— TO DO —
Give the lines below again exactly, starting with the line that holds "## 🔗 **Funcionalidades Específicas de Git**" and going on through the line that holds "- **vs 05-ejecucion**: Git".

▶

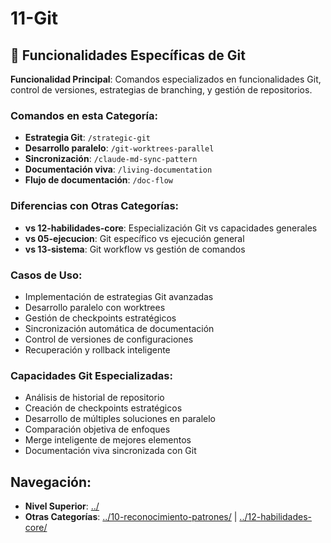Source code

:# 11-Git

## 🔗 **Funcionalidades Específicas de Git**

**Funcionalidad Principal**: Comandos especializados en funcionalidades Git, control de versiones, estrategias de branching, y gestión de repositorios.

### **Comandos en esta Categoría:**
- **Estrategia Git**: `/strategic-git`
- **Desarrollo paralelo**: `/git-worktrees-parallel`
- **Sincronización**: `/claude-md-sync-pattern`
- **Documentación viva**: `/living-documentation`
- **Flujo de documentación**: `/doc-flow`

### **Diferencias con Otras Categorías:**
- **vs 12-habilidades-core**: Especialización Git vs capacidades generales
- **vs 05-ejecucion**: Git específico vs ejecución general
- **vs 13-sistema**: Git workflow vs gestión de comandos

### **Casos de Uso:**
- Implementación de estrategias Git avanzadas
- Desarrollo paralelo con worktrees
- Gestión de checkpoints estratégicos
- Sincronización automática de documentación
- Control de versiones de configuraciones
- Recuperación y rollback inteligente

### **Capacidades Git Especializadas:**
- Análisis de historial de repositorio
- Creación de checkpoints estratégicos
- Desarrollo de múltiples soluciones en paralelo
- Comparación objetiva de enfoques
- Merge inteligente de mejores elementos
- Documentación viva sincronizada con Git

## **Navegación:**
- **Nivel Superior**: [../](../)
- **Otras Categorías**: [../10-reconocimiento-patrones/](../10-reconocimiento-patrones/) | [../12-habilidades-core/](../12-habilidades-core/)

◀

— FINAL ANSWER —
## 🔗 **Funcionalidades Específicas de Git**

**Funcionalidad Principal**: Comandos especializados en funcionalidades Git, control de versiones, estrategias de branching, y gestión de repositorios.

### **Comandos en esta Categoría:**
- **Estrategia Git**: `/strategic-git`
- **Desarrollo paralelo**: `/git-worktrees-parallel`
- **Sincronización**: `/claude-md-sync-pattern`
- **Documentación viva**: `/living-documentation`
- **Flujo de documentación**: `/doc-flow`

### **Diferencias con Otras Categorías:**
- **vs 12-habilidades-core**: Especialización Git vs capacidades generales
- **vs 05-ejecucion**: Git específico vs ejecución general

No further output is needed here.